How can we get at what is right and wrong with such a method?
The philosophy of law that is behind the idea of a modern, secular state to me seems to have better answers, because it is based on a simple recognition: Humankind is prone to doing evil. So it asks the question: How can we build a just society despite this awkward predisposition of ours?
Jews are human beings; so they are as prone to doing evil as anybody else. Those "vigilantes" are a good example for that. Jews certainly ought to do what is right; but actually, everyone should. And nobody, Jew or non-Jew, always does.
That is why I would prefer to ask: Cannot Zionism focus upon building a secular (!) state in Israel? A state where all its inhabitants (Jews, Muslims, Christians, Druze, atheists etc.) enjoy the same dignity, i.e. the maximum of freedom that is compatible with equal freedom of everybody else; and where persecuted Jews from all over the world can find refuge in case of need?
The idea of a secular state explicitly does NOT preclude you from doing MORE than it demands or from drawing some inspiration from the Bible.
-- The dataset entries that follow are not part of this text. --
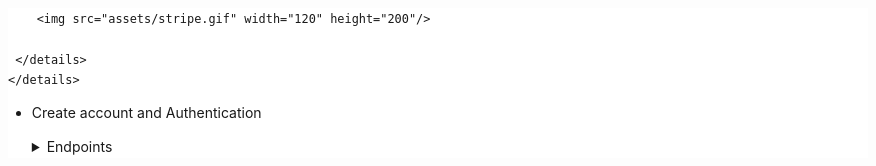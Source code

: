        <img src="assets/stripe.gif" width="120" height="200"/>    

     </details>            
    </details>
    
- Create account and Authentication
    
    <details>
    <summary>Endpoints</summary>
    
     <details>
     <summary>Create account: http://127.0.0.1:8000/auth/users/  [POST]</summary>    
        Sending post request to this endpoint with 'name', 'email', 'password'  <br/>
        and 're_password' returns itself if succefully created: status 200 <br/>
        However the account remains inactive users need to activate in the email used to create the account <br/>
        If the email used to create the account already exists returns <br/>
        "user account with this email already exists" status 400. <br/>
        The route is public anyone can access. <br/><br/>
Somewhere in your book e.g. you raise the problem of Netanyahu's policy of supporting all-day Torah study in Orthodox yeshivot. Great idea.
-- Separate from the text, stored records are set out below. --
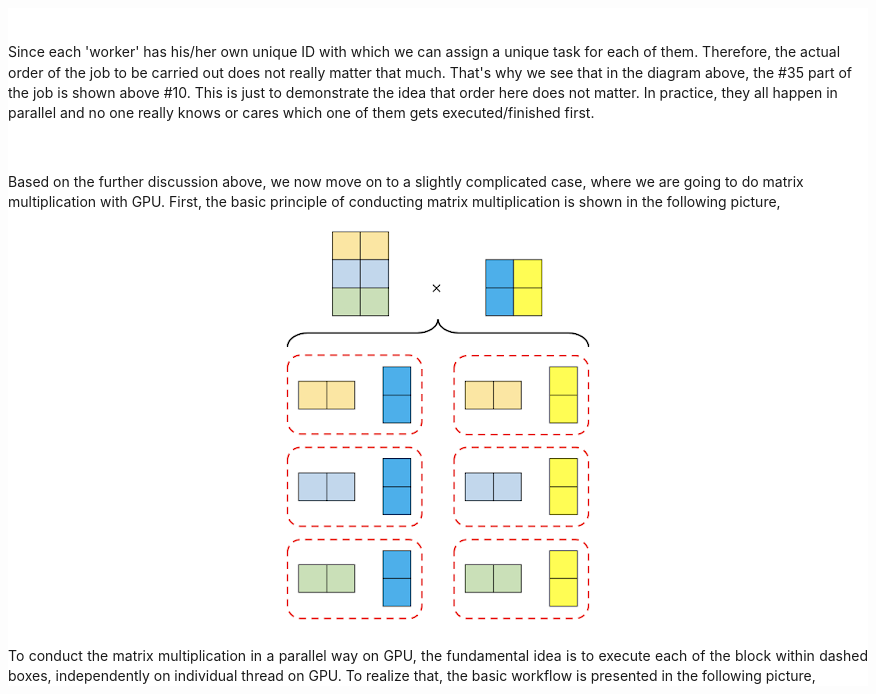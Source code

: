 
<br />

Since each 'worker' has his/her own unique ID with which we can assign a unique task for each of them. Therefore, the actual order of the job to be carried out does not really matter that much. That's why we see that in the diagram above, the #35 part of the job is shown above #10. This is just to demonstrate the idea that order here does not matter. In practice, they all happen in parallel and no one really knows or cares which one of them gets executed/finished first.

<br />

Based on the further discussion above, we now move on to a slightly complicated case, where we are going to do matrix multiplication with GPU. First, the basic principle of conducting matrix multiplication is shown in the following picture,
</p>

<p align='center'>
<img src="/assets/img/posts/GPU_Basic_Operation_Demo_2.png"
   style="border:none;"
   alt="gpu_demo_2"
   title="gpu_demo_2" />
<br />
</p>

<p style='text-align: justify'>
To conduct the matrix multiplication in a parallel way on GPU, the fundamental idea is to execute each of the block within dashed boxes, independently on individual thread on GPU. To realize that, the basic workflow is presented in the following picture,
</p>

<p align='center'>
But to make it compatible with human dignity, one needs to design it in a way that EVERYONE can profit. I.e., there must be Reform and Conservative yeshivot that (and whose students) receive the same kind of funding. Minorities of other religions must have the same option within their respective traditions. And atheists must be able to study philosophy or humanism within the same framework.
Expensive business? So be it.
You may ALWAYS do more. But you've got to respect human dignity.
(1) One problem with vigilantism is the term itself. Isn't it something good to be vigilant? The German term for it is "Selbstjustiz", i.e. self-justice: taking justice in one's own hands.